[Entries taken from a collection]
···

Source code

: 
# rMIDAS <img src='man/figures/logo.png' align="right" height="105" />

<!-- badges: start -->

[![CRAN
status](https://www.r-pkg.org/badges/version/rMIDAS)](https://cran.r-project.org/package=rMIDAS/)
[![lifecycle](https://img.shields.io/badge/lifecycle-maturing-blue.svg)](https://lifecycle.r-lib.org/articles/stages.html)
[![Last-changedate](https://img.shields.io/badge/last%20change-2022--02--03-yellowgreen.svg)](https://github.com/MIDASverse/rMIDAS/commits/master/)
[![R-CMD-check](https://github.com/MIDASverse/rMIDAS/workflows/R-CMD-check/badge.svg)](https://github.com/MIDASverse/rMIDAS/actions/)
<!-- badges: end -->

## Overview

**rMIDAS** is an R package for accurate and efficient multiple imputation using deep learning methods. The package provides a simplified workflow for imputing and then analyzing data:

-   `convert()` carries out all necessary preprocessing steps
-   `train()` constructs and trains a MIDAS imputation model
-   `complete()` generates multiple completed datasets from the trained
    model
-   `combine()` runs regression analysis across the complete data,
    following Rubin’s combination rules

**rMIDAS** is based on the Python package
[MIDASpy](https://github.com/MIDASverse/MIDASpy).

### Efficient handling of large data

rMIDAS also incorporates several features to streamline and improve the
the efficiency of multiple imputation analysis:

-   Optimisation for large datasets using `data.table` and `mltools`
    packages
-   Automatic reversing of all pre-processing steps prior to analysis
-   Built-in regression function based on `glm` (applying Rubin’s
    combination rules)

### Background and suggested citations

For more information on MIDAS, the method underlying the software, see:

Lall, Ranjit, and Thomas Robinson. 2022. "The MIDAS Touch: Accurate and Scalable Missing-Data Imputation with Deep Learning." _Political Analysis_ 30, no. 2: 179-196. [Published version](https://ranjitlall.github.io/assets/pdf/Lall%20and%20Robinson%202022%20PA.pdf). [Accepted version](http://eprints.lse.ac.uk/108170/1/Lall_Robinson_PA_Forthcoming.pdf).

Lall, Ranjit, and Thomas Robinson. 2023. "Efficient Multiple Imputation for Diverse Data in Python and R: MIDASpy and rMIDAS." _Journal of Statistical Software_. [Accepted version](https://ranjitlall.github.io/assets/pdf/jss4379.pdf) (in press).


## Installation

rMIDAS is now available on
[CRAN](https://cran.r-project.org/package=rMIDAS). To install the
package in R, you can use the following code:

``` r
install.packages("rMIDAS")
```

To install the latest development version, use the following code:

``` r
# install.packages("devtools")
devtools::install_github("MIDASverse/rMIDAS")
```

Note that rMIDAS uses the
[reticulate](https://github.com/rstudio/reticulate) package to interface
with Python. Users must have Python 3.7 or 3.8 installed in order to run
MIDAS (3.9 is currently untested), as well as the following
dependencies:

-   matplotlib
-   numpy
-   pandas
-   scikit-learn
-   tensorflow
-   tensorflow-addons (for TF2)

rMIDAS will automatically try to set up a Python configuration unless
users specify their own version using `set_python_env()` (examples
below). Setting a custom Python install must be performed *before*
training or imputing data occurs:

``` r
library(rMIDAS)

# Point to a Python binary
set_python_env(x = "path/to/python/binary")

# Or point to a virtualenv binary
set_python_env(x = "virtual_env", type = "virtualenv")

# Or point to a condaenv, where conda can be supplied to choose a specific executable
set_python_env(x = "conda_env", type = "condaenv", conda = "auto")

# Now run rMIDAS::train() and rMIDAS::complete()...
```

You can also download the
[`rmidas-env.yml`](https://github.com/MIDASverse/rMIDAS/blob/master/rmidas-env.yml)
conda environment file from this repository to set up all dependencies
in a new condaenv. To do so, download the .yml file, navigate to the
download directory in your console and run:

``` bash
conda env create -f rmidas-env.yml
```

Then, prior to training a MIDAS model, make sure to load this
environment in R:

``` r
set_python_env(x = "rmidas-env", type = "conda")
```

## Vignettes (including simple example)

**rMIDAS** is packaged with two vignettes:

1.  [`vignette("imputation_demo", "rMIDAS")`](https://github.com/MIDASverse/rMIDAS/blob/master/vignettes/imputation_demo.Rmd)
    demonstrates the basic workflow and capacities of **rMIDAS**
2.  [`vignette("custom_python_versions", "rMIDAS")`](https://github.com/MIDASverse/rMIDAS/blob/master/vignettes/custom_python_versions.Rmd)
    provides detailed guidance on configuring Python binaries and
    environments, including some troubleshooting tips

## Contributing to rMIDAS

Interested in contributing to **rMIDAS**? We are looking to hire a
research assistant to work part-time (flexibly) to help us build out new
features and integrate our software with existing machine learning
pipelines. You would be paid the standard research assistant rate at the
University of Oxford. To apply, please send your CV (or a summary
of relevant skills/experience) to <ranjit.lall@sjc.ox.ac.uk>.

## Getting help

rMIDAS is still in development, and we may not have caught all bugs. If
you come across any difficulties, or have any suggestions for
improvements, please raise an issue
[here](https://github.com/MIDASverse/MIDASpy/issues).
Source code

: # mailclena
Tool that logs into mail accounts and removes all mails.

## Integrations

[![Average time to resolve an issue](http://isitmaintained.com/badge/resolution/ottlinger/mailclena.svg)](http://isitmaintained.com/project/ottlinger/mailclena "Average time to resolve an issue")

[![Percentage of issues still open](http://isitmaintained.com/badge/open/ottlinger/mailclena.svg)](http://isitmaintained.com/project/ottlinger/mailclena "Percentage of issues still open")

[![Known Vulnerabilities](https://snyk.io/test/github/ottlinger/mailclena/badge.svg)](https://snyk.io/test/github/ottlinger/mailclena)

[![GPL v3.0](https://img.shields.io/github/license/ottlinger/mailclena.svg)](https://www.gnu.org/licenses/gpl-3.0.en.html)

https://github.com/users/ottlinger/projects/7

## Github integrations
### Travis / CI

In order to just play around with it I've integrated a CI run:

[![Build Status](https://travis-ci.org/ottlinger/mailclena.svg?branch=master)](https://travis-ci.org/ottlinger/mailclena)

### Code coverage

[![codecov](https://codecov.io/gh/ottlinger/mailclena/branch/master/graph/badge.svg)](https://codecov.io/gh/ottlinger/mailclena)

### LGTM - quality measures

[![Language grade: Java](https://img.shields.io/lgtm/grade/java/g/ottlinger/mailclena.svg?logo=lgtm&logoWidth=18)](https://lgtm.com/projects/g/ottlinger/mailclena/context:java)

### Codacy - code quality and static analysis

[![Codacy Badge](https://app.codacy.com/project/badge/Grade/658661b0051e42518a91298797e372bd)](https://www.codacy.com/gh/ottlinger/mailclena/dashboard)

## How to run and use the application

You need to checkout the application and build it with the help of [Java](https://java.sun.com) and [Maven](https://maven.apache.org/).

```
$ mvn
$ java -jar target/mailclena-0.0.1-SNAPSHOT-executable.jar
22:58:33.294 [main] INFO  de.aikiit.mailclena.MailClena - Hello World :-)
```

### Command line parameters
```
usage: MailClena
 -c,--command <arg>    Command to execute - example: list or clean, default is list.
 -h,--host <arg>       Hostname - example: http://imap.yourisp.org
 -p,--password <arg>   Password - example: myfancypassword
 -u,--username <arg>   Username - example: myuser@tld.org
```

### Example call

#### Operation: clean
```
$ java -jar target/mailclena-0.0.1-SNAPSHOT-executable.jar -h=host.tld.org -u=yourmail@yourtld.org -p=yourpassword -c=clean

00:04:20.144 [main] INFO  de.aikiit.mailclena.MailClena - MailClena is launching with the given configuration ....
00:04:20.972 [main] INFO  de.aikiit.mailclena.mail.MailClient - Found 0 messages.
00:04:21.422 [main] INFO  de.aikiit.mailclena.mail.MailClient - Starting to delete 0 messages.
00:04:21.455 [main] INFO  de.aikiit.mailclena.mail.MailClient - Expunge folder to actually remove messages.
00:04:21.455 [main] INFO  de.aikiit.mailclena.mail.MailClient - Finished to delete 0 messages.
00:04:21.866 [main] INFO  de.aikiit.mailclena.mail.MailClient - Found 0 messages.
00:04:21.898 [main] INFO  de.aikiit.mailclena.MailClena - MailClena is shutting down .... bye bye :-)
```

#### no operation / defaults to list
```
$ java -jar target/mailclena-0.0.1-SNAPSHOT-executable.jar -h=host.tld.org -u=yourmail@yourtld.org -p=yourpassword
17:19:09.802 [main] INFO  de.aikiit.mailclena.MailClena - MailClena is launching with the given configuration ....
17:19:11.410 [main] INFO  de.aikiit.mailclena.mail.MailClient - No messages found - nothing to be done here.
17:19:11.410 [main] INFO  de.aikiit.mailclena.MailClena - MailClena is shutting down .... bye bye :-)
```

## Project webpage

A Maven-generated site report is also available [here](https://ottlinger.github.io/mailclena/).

···

> What is required
Could you write out, exactly as they stand, only the lines above that begin at the line with "### Background and suggested citations" and stop after the line with "Note that rMIDAS uses the"?

> Reply
### Background and suggested citations

For more information on MIDAS, the method underlying the software, see:

Lall, Ranjit, and Thomas Robinson. 2022. "The MIDAS Touch: Accurate and Scalable Missing-Data Imputation with Deep Learning." _Political Analysis_ 30, no. 2: 179-196. [Published version](https://ranjitlall.github.io/assets/pdf/Lall%20and%20Robinson%202022%20PA.pdf). [Accepted version](http://eprints.lse.ac.uk/108170/1/Lall_Robinson_PA_Forthcoming.pdf).

Lall, Ranjit, and Thomas Robinson. 2023. "Efficient Multiple Imputation for Diverse Data in Python and R: MIDASpy and rMIDAS." _Journal of Statistical Software_. [Accepted version](https://ranjitlall.github.io/assets/pdf/jss4379.pdf) (in press).


## Installation

rMIDAS is now available on
[CRAN](https://cran.r-project.org/package=rMIDAS). To install the
package in R, you can use the following code:

``` r
install.packages("rMIDAS")
```

To install the latest development version, use the following code:

``` r
# install.packages("devtools")
devtools::install_github("MIDASverse/rMIDAS")
```

Note that rMIDAS uses the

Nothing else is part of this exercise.